Saved data entries
▬▬▬

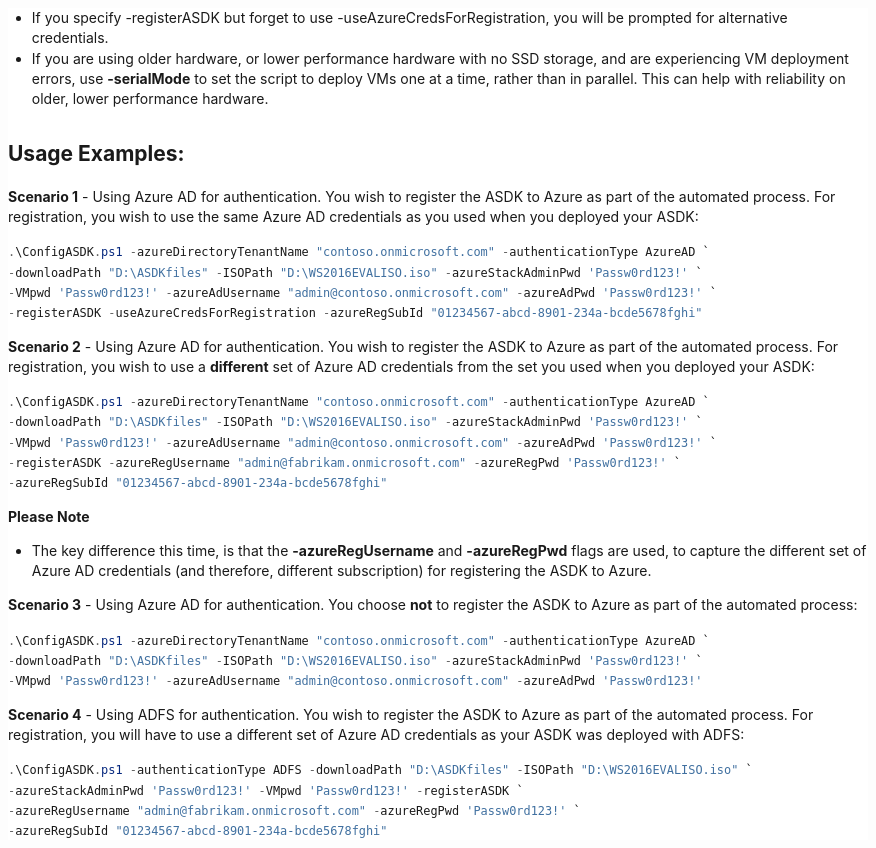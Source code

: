 * If you specify -registerASDK but forget to use -useAzureCredsForRegistration, you will be prompted for alternative credentials.
* If you are using older hardware, or lower performance hardware with no SSD storage, and are experiencing VM deployment errors, use **-serialMode** to set the script to deploy VMs one at a time, rather than in parallel. This can help with reliability on older, lower performance hardware.

Usage Examples:
-------------

**Scenario 1** - Using Azure AD for authentication. You wish to register the ASDK to Azure as part of the automated process. For registration, you wish to use the same Azure AD credentials as you used when you deployed your ASDK:

```powershell
.\ConfigASDK.ps1 -azureDirectoryTenantName "contoso.onmicrosoft.com" -authenticationType AzureAD `
-downloadPath "D:\ASDKfiles" -ISOPath "D:\WS2016EVALISO.iso" -azureStackAdminPwd 'Passw0rd123!' `
-VMpwd 'Passw0rd123!' -azureAdUsername "admin@contoso.onmicrosoft.com" -azureAdPwd 'Passw0rd123!' `
-registerASDK -useAzureCredsForRegistration -azureRegSubId "01234567-abcd-8901-234a-bcde5678fghi"
```

**Scenario 2** - Using Azure AD for authentication. You wish to register the ASDK to Azure as part of the automated process. For registration, you wish to use a **different** set of Azure AD credentials from the set you used when you deployed your ASDK:

```powershell
.\ConfigASDK.ps1 -azureDirectoryTenantName "contoso.onmicrosoft.com" -authenticationType AzureAD `
-downloadPath "D:\ASDKfiles" -ISOPath "D:\WS2016EVALISO.iso" -azureStackAdminPwd 'Passw0rd123!' `
-VMpwd 'Passw0rd123!' -azureAdUsername "admin@contoso.onmicrosoft.com" -azureAdPwd 'Passw0rd123!' `
-registerASDK -azureRegUsername "admin@fabrikam.onmicrosoft.com" -azureRegPwd 'Passw0rd123!' `
-azureRegSubId "01234567-abcd-8901-234a-bcde5678fghi"
```

**Please Note**
* The key difference this time, is that the **-azureRegUsername** and **-azureRegPwd** flags are used, to capture the different set of Azure AD credentials (and therefore, different subscription) for registering the ASDK to Azure.

**Scenario 3** - Using Azure AD for authentication. You choose **not** to register the ASDK to Azure as part of the automated process:

```powershell
.\ConfigASDK.ps1 -azureDirectoryTenantName "contoso.onmicrosoft.com" -authenticationType AzureAD `
-downloadPath "D:\ASDKfiles" -ISOPath "D:\WS2016EVALISO.iso" -azureStackAdminPwd 'Passw0rd123!' `
-VMpwd 'Passw0rd123!' -azureAdUsername "admin@contoso.onmicrosoft.com" -azureAdPwd 'Passw0rd123!'
```

**Scenario 4** - Using ADFS for authentication. You wish to register the ASDK to Azure as part of the automated process. For registration, you will have to use a different set of Azure AD credentials as your ASDK was deployed with ADFS:

```powershell
.\ConfigASDK.ps1 -authenticationType ADFS -downloadPath "D:\ASDKfiles" -ISOPath "D:\WS2016EVALISO.iso" `
-azureStackAdminPwd 'Passw0rd123!' -VMpwd 'Passw0rd123!' -registerASDK `
-azureRegUsername "admin@fabrikam.onmicrosoft.com" -azureRegPwd 'Passw0rd123!' `
-azureRegSubId "01234567-abcd-8901-234a-bcde5678fghi"
```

▬▬▬

▸ **Try it**:
Copy each line of the entries that includes the word "azureRegPwd".

▸ **Answer area**:
-registerASDK -azureRegUsername "admin@fabrikam.onmicrosoft.com" -azureRegPwd 'Passw0rd123!' `
* The key difference this time, is that the **-azureRegUsername** and **-azureRegPwd** flags are used, to capture the different set of Azure AD credentials (and therefore, different subscription) for registering the ASDK to Azure.
-azureRegUsername "admin@fabrikam.onmicrosoft.com" -azureRegPwd 'Passw0rd123!' `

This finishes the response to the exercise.